Background and aims Trauma leads to an increase in oxidative stress at the cellular level. the thiol/disulfide homeostasis is a direct indicator of the oxidative state in the cell. Oxidative stress causes an increase in disulfide with a decrease in thiol. We planned to examine the correlation between total thiol, native thiol/disulfide values and pain scores by three different analgesia methods.

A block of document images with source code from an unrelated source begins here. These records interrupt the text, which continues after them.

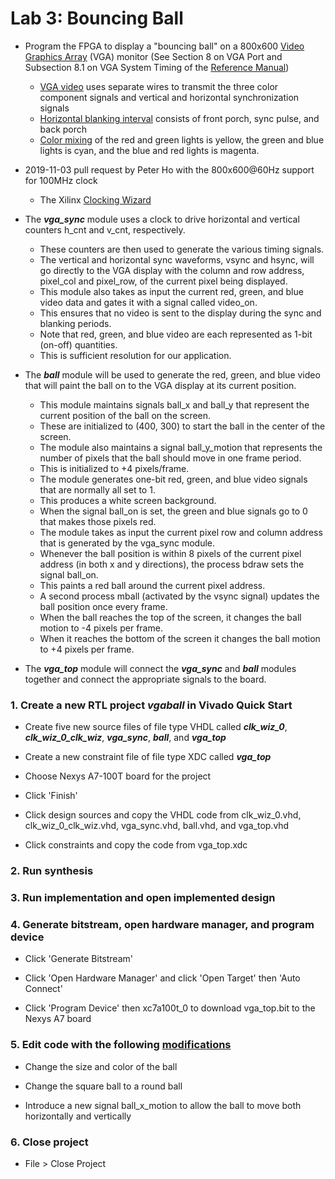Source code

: # Lab 3: Bouncing Ball

* Program the FPGA to display a "bouncing ball" on a 800x600 [Video Graphics Array](https://en.wikipedia.org/wiki/Video_Graphics_Array) (VGA) monitor (See Section 8 on VGA Port and Subsection 8.1 on VGA System Timing of the [Reference Manual]( https://reference.digilentinc.com/_media/reference/programmable-logic/nexys-a7/nexys-a7_rm.pdf))
  * [VGA video](https://web.mit.edu/6.111/www/s2004/NEWKIT/vga.shtml) uses separate wires to transmit the three color component signals and vertical and horizontal synchronization signals
  * [Horizontal blanking interval](https://en.wikipedia.org/wiki/Horizontal_blanking_interval) consists of front porch, sync pulse, and back porch
  * [Color mixing](https://en.wikipedia.org/wiki/Color_mixing) of the red and green lights is yellow, the green and blue lights is cyan, and the blue and red lights is magenta.

* 2019-11-03 pull request by Peter Ho with the 800x600@60Hz support for 100MHz clock
  * The Xilinx [Clocking Wizard](https://www.xilinx.com/products/intellectual-property/clocking_wizard.html)

* The **_vga_sync_** module uses a clock to drive horizontal and vertical counters h_cnt and v_cnt, respectively.
  * These counters are then used to generate the various timing signals.
  * The vertical and horizontal sync waveforms, vsync and hsync, will go directly to the VGA display with the column and row address, pixel_col and pixel_row, of the current pixel being displayed.
  * This module also takes as input the current red, green, and blue video data and gates it with a signal called video_on.
  * This ensures that no video is sent to the display during the sync and blanking periods.
  * Note that red, green, and blue video are each represented as 1-bit (on-off) quantities.
  * This is sufficient resolution for our application.

* The **_ball_** module will be used to generate the red, green, and blue video that will paint the ball on to the VGA display at its current position.
  * This module maintains signals ball_x and ball_y that represent the current position of the ball on the screen.
  * These are initialized to (400, 300) to start the ball in the center of the screen.
  * The module also maintains a signal ball_y_motion that represents the number of pixels that the ball should move in one frame period.
  * This is initialized to +4 pixels/frame.
  * The module generates one-bit red, green, and blue video signals that are normally all set to 1.
  * This produces a white screen background.
  * When the signal ball_on is set, the green and blue signals go to 0 that makes those pixels red.
  * The module takes as input the current pixel row and column address that is generated by the vga_sync module.
  * Whenever the ball position is within 8 pixels of the current pixel address (in both x and y directions), the process bdraw sets the signal ball_on.
  * This paints a red ball around the current pixel address.
  * A second process mball (activated by the vsync signal) updates the ball position once every frame.
  * When the ball reaches the top of the screen, it changes the ball motion to -4 pixels per frame.
  * When it reaches the bottom of the screen it changes the ball motion to +4 pixels per frame.

* The **_vga_top_** module will connect the **_vga_sync_** and **_ball_** modules together and connect the appropriate signals to the board.

### 1. Create a new RTL project _vgaball_ in Vivado Quick Start

* Create five new source files of file type VHDL called **_clk_wiz_0_**, **_clk_wiz_0_clk_wiz_**, **_vga_sync_**, **_ball_**, and **_vga_top_**

* Create a new constraint file of file type XDC called **_vga_top_**

* Choose Nexys A7-100T board for the project

* Click 'Finish'

* Click design sources and copy the VHDL code from clk_wiz_0.vhd, clk_wiz_0_clk_wiz.vhd, vga_sync.vhd, ball.vhd, and vga_top.vhd

* Click constraints and copy the code from vga_top.xdc

### 2. Run synthesis

### 3. Run implementation and open implemented design

### 4. Generate bitstream, open hardware manager, and program device

* Click 'Generate Bitstream'

* Click 'Open Hardware Manager' and click 'Open Target' then 'Auto Connect'

* Click 'Program Device' then xc7a100t_0 to download vga_top.bit to the Nexys A7 board

### 5. Edit code with the following [modifications](https://github.com/kevinwlu/dsd/tree/master/Nexys-A7/Lab-3/Modifications)

* Change the size and color of the ball

* Change the square ball to a round ball

* Introduce a new signal ball_x_motion to allow the ball to move both horizontally and vertically

### 6. Close project

* File > Close Project
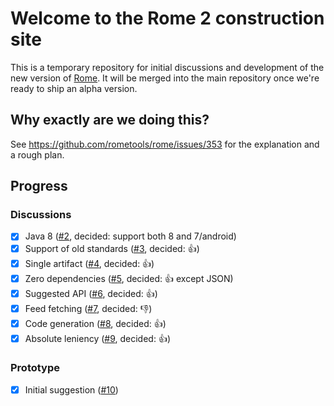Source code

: # Welcome to the Rome 2 construction site

This is a temporary repository for initial discussions and development of the new version of [Rome](https://github.com/rometools/rome). It will be merged into the main repository once we're ready to ship an alpha version.


## Why exactly are we doing this?
See https://github.com/rometools/rome/issues/353 for the explanation and a rough plan.

## Progress

### Discussions
 - [x] Java 8 ([#2](https://github.com/rometools/rome2/issues/2), decided: support both 8 and 7/android)
 - [x] Support of old standards ([#3](https://github.com/rometools/rome2/issues/3), decided: :+1:) 
 - [x] Single artifact ([#4](https://github.com/rometools/rome2/issues/4), decided: :+1:)
 - [x] Zero dependencies ([#5](https://github.com/rometools/rome2/issues/5), decided: :+1: except JSON)
 - [x] Suggested API ([#6](https://github.com/rometools/rome2/issues/6), decided: :+1:)
 - [x] Feed fetching ([#7](https://github.com/rometools/rome2/issues/7), decided: :-1:)
 - [x] Code generation ([#8](https://github.com/rometools/rome2/issues/8), decided: :+1:)
 - [x] Absolute leniency ([#9](https://github.com/rometools/rome2/issues/9), decided: :+1:)

### Prototype
 - [x] Initial suggestion ([#10](https://github.com/rometools/rome2/issues/10))
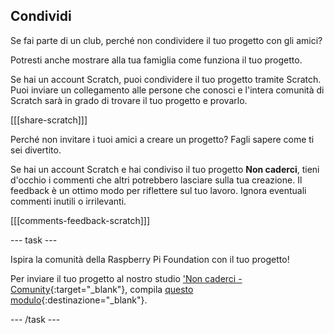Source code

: ## Condividi

Se fai parte di un club, perché non condividere il tuo progetto con gli amici?

Potresti anche mostrare alla tua famiglia come funziona il tuo progetto.

Se hai un account Scratch, puoi condividere il tuo progetto tramite Scratch. Puoi inviare un collegamento alle persone che conosci e l'intera comunità di Scratch sarà in grado di trovare il tuo progetto e provarlo.

[[[share-scratch]]]

Perché non invitare i tuoi amici a creare un progetto? Fagli sapere come ti sei divertito.

Se hai un account Scratch e hai condiviso il tuo progetto **Non caderci**, tieni d'occhio i commenti che altri potrebbero lasciare sulla tua creazione. Il feedback è un ottimo modo per riflettere sul tuo lavoro. Ignora eventuali commenti inutili o irrilevanti.

[[[comments-feedback-scratch]]]

--- task ---

Ispira la comunità della Raspberry Pi Foundation con il tuo progetto!

Per inviare il tuo progetto al nostro studio ['Non caderci - Comunity](https://wke.lt/w/s/KobNfx){:target="_blank"}, compila [questo modulo](https://form.raspberrypi.org/f/community-project-submissions){:destinazione="_blank"}.

--- /task ---
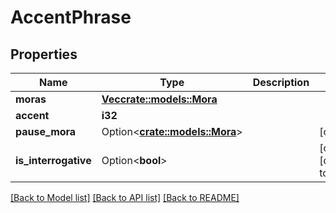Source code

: # AccentPhrase

## Properties

| Name                 | Type                                       | Description | Notes                        |
| -------------------- | ------------------------------------------ | ----------- | ---------------------------- |
| **moras**            | [**Vec<crate::models::Mora>**](Mora.md)    |             |                              |
| **accent**           | **i32**                                    |             |                              |
| **pause_mora**       | Option<[**crate::models::Mora**](Mora.md)> |             | [optional]                   |
| **is_interrogative** | Option<**bool**>                           |             | [optional][default to false] |

[[Back to Model list]](../README.md#documentation-for-models)
[[Back to API list]](../README.md#documentation-for-api-endpoints)
[[Back to README]](../README.md)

Methods Sixty patients with ASA I-III who underwent proximal femoral nailing under hypobaric spinal anesthesia were divided into three groups with closed envelope method. Postoperative analgesia was provided with intravenous PCA in Group I, with epidural PCA in Group II, with USG-guided-femoral+sciatic nerve block in group III. VAS at postoperative 3rd,6th,24th hours were recorded. Paracetamol 1gr iv infusion was given when VAS> 3. Total thiol, native thiol and disulfide values were determined at preoperative, perioperative 30th minute and postoperative 3rd, 6th,24th hours.
Results Total thiol and native thiol increased while disulfide values decreased in all groups. Thiol increased while disulfide decreased after spinal anesthesia. No significant difference was found between the groups in terms of thiol and disulfid levels. VAS values showed no difference between groups.
Conclusions There were no significant differences between the three different methods for postoperative analgesia in the basis of basal thiol, native thiol and disulfide values. VAS values were also similar in all three groups. Spinal anesthesia decreased oxidative stress. İntravenous PCA, epidural PCA and femoral+sciatic block provided efficient analgesia and oxidative stress control following proximal femoral nailing.